I am experiencing a very strange behaviour from VectorAssembler
and I was wondering if anyone else has seen this.
My scenario is pretty straightforward. I parse data from a CSV
file where I have some standard Int
and Double
fields and I also calculate some extra columns. My parsing function returns this:
val joined = countPerChannel ++ countPerSource //two arrays of Doubles joined
(label, orderNo, pageNo, Vectors.dense(joinedCounts))
My main function uses the parsing function like this:
val parsedData = rawData.filter(row => row != header).map(parseLine)
val data = sqlContext.createDataFrame(parsedData).toDF("label", "orderNo", "pageNo","joinedCounts")
I then use a VectorAssembler
like this:
val assembler = new VectorAssembler()
.setInputCols(Array("orderNo", "pageNo", "joinedCounts"))
.setOutputCol("features")
val assemblerData = assembler.transform(data)

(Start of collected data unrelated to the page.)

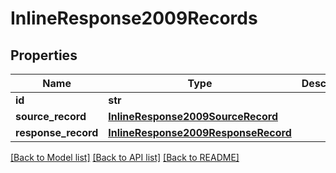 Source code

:# InlineResponse2009Records

## Properties
Name | Type | Description | Notes
------------ | ------------- | ------------- | -------------
**id** | **str** |  | [optional] 
**source_record** | [**InlineResponse2009SourceRecord**](InlineResponse2009SourceRecord.md) |  | [optional] 
**response_record** | [**InlineResponse2009ResponseRecord**](InlineResponse2009ResponseRecord.md) |  | [optional] 

[[Back to Model list]](../README.md#documentation-for-models) [[Back to API list]](../README.md#documentation-for-api-endpoints) [[Back to README]](../README.md)


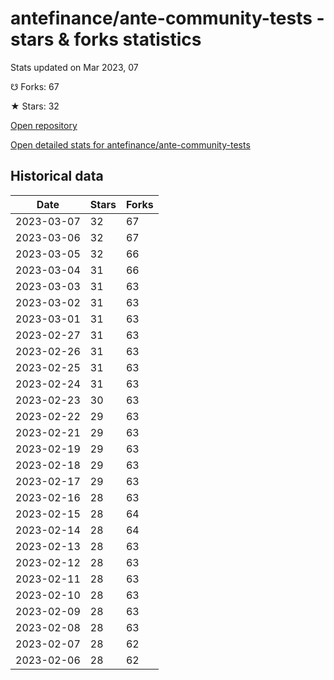 # antefinance/ante-community-tests - stars & forks statistics

Stats updated on Mar 2023, 07

☋ Forks: 67

★ Stars: 32

[Open repository](https://github.com/antefinance/ante-community-tests)

[Open detailed stats for antefinance/ante-community-tests](https://reviewgithub.com/rep/antefinance/ante-community-tests)

## Historical data
| Date | Stars | Forks |
|------|-------|-------|
| 2023-03-07 | 32 | 67 | 
| 2023-03-06 | 32 | 67 | 
| 2023-03-05 | 32 | 66 | 
| 2023-03-04 | 31 | 66 | 
| 2023-03-03 | 31 | 63 | 
| 2023-03-02 | 31 | 63 | 
| 2023-03-01 | 31 | 63 | 
| 2023-02-27 | 31 | 63 | 
| 2023-02-26 | 31 | 63 | 
| 2023-02-25 | 31 | 63 | 
| 2023-02-24 | 31 | 63 | 
| 2023-02-23 | 30 | 63 | 
| 2023-02-22 | 29 | 63 | 
| 2023-02-21 | 29 | 63 | 
| 2023-02-19 | 29 | 63 | 
| 2023-02-18 | 29 | 63 | 
| 2023-02-17 | 29 | 63 | 
| 2023-02-16 | 28 | 63 | 
| 2023-02-15 | 28 | 64 | 
| 2023-02-14 | 28 | 64 | 
| 2023-02-13 | 28 | 63 | 
| 2023-02-12 | 28 | 63 | 
| 2023-02-11 | 28 | 63 | 
| 2023-02-10 | 28 | 63 | 
| 2023-02-09 | 28 | 63 | 
| 2023-02-08 | 28 | 63 | 
| 2023-02-07 | 28 | 62 | 
| 2023-02-06 | 28 | 62 | 

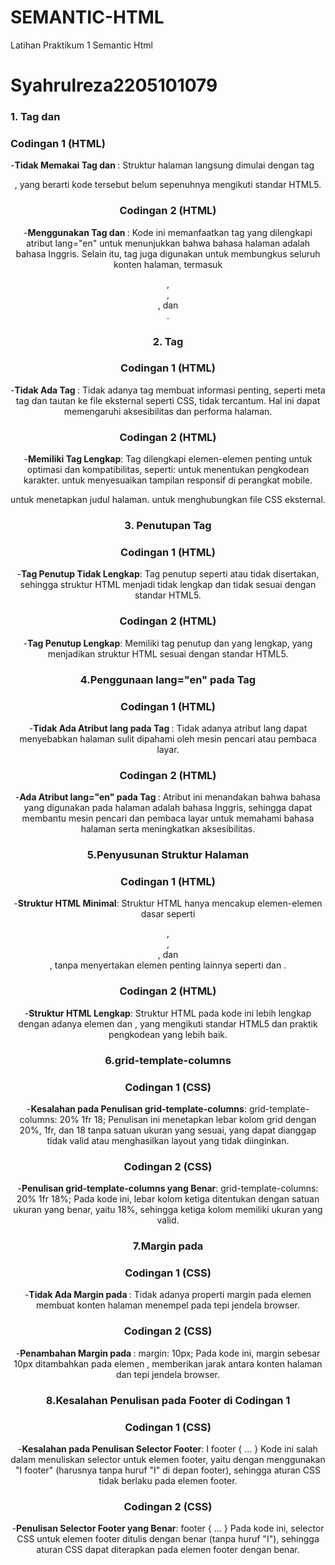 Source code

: # SEMANTIC-HTML
Latihan Praktikum 1 Semantic Html
# Syahrulreza2205101079

### 1. Tag <html> dan <body>
### Codingan 1 (HTML)
-**Tidak Memakai Tag <html> dan <body>**:
Struktur halaman langsung dimulai dengan tag <header>, yang berarti kode tersebut belum sepenuhnya mengikuti standar HTML5.

### Codingan 2 (HTML)
-**Menggunakan Tag <html> dan <body>**:
Kode ini memanfaatkan tag <html> yang dilengkapi atribut lang="en" untuk menunjukkan bahwa bahasa halaman adalah bahasa Inggris. Selain itu, tag <body> juga digunakan untuk membungkus seluruh konten halaman, termasuk <header>, <nav>, <section>, dan <footer>.

### 2. Tag <head>
### Codingan 1 (HTML)
-**Tidak Ada Tag <head>**:
Tidak adanya tag <head> membuat informasi penting, seperti meta tag dan tautan ke file eksternal seperti CSS, tidak tercantum. Hal ini dapat memengaruhi aksesibilitas dan performa halaman.

### Codingan 2 (HTML)
-**Memiliki Tag <head> Lengkap**:
Tag <head> dilengkapi elemen-elemen penting untuk optimasi dan kompatibilitas, seperti:
<meta charset="UTF-8"> untuk menentukan pengkodean karakter.
<meta name="viewport" content="width=device-width, initial-scale=1.0"> untuk menyesuaikan tampilan responsif di perangkat mobile.
<title>HTML5 Semantic</title> untuk menetapkan judul halaman.
<link rel="stylesheet" href="./assets/styles/styles.css"> untuk menghubungkan file CSS eksternal.

### 3. Penutupan Tag
### Codingan 1 (HTML)
-**Tag Penutup Tidak Lengkap**:
Tag penutup seperti </html> atau </body> tidak disertakan, sehingga struktur HTML menjadi tidak lengkap dan tidak sesuai dengan standar HTML5.

### Codingan 2 (HTML)
-**Tag Penutup Lengkap**:
Memiliki tag penutup </html> dan </body> yang lengkap, yang menjadikan struktur HTML sesuai dengan standar HTML5.

### 4.Penggunaan lang="en" pada Tag <html>
### Codingan 1 (HTML)
-**Tidak Ada Atribut lang pada Tag <html>**:
Tidak adanya atribut lang dapat menyebabkan halaman sulit dipahami oleh mesin pencari atau pembaca layar.

### Codingan 2 (HTML)
-**Ada Atribut lang="en" pada Tag <html>**:
Atribut ini menandakan bahwa bahasa yang digunakan pada halaman adalah bahasa Inggris, sehingga dapat membantu mesin pencari dan pembaca layar untuk memahami bahasa halaman serta meningkatkan aksesibilitas.

### 5.Penyusunan Struktur Halaman
### Codingan 1 (HTML)
-**Struktur HTML Minimal**:
Struktur HTML hanya mencakup elemen-elemen dasar seperti <header>, <nav>, <section>, dan <footer>, tanpa menyertakan elemen penting lainnya seperti <head> dan <body>.

### Codingan 2 (HTML)
-**Struktur HTML Lengkap**:
Struktur HTML pada kode ini lebih lengkap dengan adanya elemen <head> dan <body>, yang mengikuti standar HTML5 dan praktik pengkodean yang lebih baik.

### 6.grid-template-columns
### Codingan 1 (CSS)
-**Kesalahan pada Penulisan grid-template-columns**:
grid-template-columns: 20% 1fr 18;
Penulisan ini menetapkan lebar kolom grid dengan 20%, 1fr, dan 18 tanpa satuan ukuran yang sesuai, yang dapat dianggap tidak valid atau menghasilkan layout yang tidak diinginkan.

### Codingan 2 (CSS)
-**Penulisan grid-template-columns yang Benar**:
grid-template-columns: 20% 1fr 18%;
Pada kode ini, lebar kolom ketiga ditentukan dengan satuan ukuran yang benar, yaitu 18%, sehingga ketiga kolom memiliki ukuran yang valid.

### 7.Margin pada <body>
### Codingan 1 (CSS)
-**Tidak Ada Margin pada <body>**:
Tidak adanya properti margin pada elemen <body> membuat konten halaman menempel pada tepi jendela browser.

### Codingan 2 (CSS)
-**Penambahan Margin pada <body>**:
margin: 10px;
Pada kode ini, margin sebesar 10px ditambahkan pada elemen <body>, memberikan jarak antara konten halaman dan tepi jendela browser.

### 8.Kesalahan Penulisan pada Footer di Codingan 1
### Codingan 1 (CSS)
-**Kesalahan pada Penulisan Selector Footer**:
I footer { ... }
Kode ini salah dalam menuliskan selector untuk elemen footer, yaitu dengan menggunakan "I footer" (harusnya tanpa huruf "I" di depan footer), sehingga aturan CSS tidak berlaku pada elemen footer.

### Codingan 2 (CSS)
-**Penulisan Selector Footer yang Benar**:
footer { ... }
Pada kode ini, selector CSS untuk elemen footer ditulis dengan benar (tanpa huruf "I"), sehingga aturan CSS dapat diterapkan pada elemen footer dengan benar.

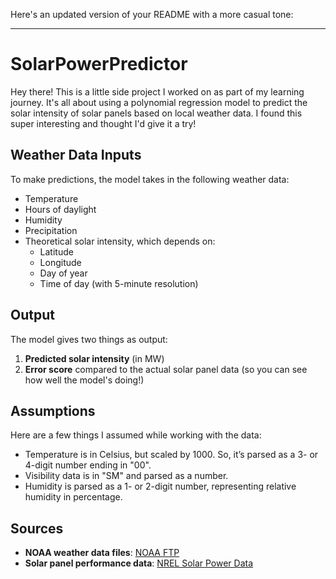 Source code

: Here's an updated version of your README with a more casual tone:

---

# SolarPowerPredictor

Hey there! This is a little side project I worked on as part of my learning journey. It's all about using a polynomial regression model to predict the solar intensity of solar panels based on local weather data. I found this super interesting and thought I'd give it a try!


## Weather Data Inputs

To make predictions, the model takes in the following weather data:

- Temperature
- Hours of daylight
- Humidity
- Precipitation
- Theoretical solar intensity, which depends on:
    - Latitude
    - Longitude
    - Day of year
    - Time of day (with 5-minute resolution)

## Output

The model gives two things as output:

1. **Predicted solar intensity** (in MW)
2. **Error score** compared to the actual solar panel data (so you can see how well the model's doing!)

## Assumptions

Here are a few things I assumed while working with the data:

- Temperature is in Celsius, but scaled by 1000. So, it’s parsed as a 3- or 4-digit number ending in "00".
- Visibility data is in "SM" and parsed as a number.
- Humidity is parsed as a 1- or 2-digit number, representing relative humidity in percentage.

## Sources

- **NOAA weather data files**: [NOAA FTP](ftp://ftp.ncdc.noaa.gov/pub/data/asos-fivemin/6401-2006)
- **Solar panel performance data**: [NREL Solar Power Data](https://www.nrel.gov/grid/solar-power-data.html)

So when I print a row of my data before it goes into the VectorAssembler
it looks like this:
[3.2,17.0,15.0,[0.0,0.0,0.0,0.0,3.0,0.0,0.0,1.0,0.0,0.0,0.0,0.0,4.0,0.0,0.0,2.0]]
After the transform function of VectorAssembler I print the same row of data and get this:
[3.2,(18,[0,1,6,9,14,17],[17.0,15.0,3.0,1.0,4.0,2.0])]
What on earth is going on? What has the VectorAssembler
done? I 've double checked all the calculations and even followed the simple Spark examples and cannot see what is wrong with my code. Can you?